With its richly-decorated facade of polychrome marble and porphyry, the late 15th-century Palazzo Trevisan Cappello is one of those rare private residences whose facade can almost compete with the surface grandeur of the nearby Basilica San Marco. Believed to have been designed by Bartolomeo Bon the younger, who was the initial architect of the Scuola di San Rocco, as well as of the Procuratie Vecchie in Piazza San Marco, the palazzo is also one of those buildings which nearly every visitor to Venice has seen, if not consciously noted. For located just a short way behind the basilica, and just down the canal spanned by the Bridge of Sighs, its ground floor has long been occupied by a glass showroom on one side, and a lace showroom on the other, both of which are reached by the same rather wide bridge.

There are occupied apartments on the topmost floors of the palazzo, but the piano nobile has been empty for quite some time. A friend told me that a little less than 10 years ago the latest owner of the palazzo had some elaborate plans to develop the property into extremely high end apartments, complete with the use of a private plane for intra-European jaunts. But those plans seem never to have gotten off the ground.


So the grandest floor of the building is still vacant of all but workmen--and, for a short time yesterday morning, of all but me. I had the unexpected chance to wander alone through the completely empty place, which seemed even larger than one might expect looking at it from the outside. Like many old Venetian residences that haven't been divided up into modern apartments, the dimensions of the space--the way one room leads to another, that one to another, that one to some dark narrow hall, that dark narrow hall to a tiny room situated at a slightly lower level--seem at a certain point to become fantastical, dream-like.

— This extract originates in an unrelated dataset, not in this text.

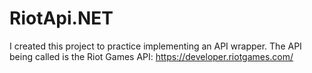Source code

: # RiotApi.NET

I created this project to practice implementing an API wrapper.
The API being called is the Riot Games API: https://developer.riotgames.com/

With almost all of the shutters closed up tight, and not a sound to be heard, you can almost start to believe that a particularly dark crooked blind hallway might, if followed, lead you into the depths of a maze from which there will be no easy or obvious or perhaps logical escape. Which is of course entirely irrational, for even in this infamously maze-like city buildings are limited in physical space; they don't just branch off from one dark shuttered room to another, to another, to another...

Do they?

Even if they give every indication of doing just that?

Alas, I didn't have all the time needed to find out. There were dark rooms and dark reaches I had to leave unexplored, and some I did see that were too dark to be photographed.

When I returned outside to the light of day and tourist bustle my shoes were coated with a soft fine powdery pale dust, like no other I'd ever encountered at a work-site, nor in our normal world of sunlight and open windows and comings and goings. Dust like that which must have settled upon Dickens's old Miss Havisham, I imagined, the almost immaterial residue of long idle empty decades.  














24 comments:

  1. OMG what a fabulous dream...wandering alone...surrounded by so much history!!
    Thanx for sharing your adventure with us!!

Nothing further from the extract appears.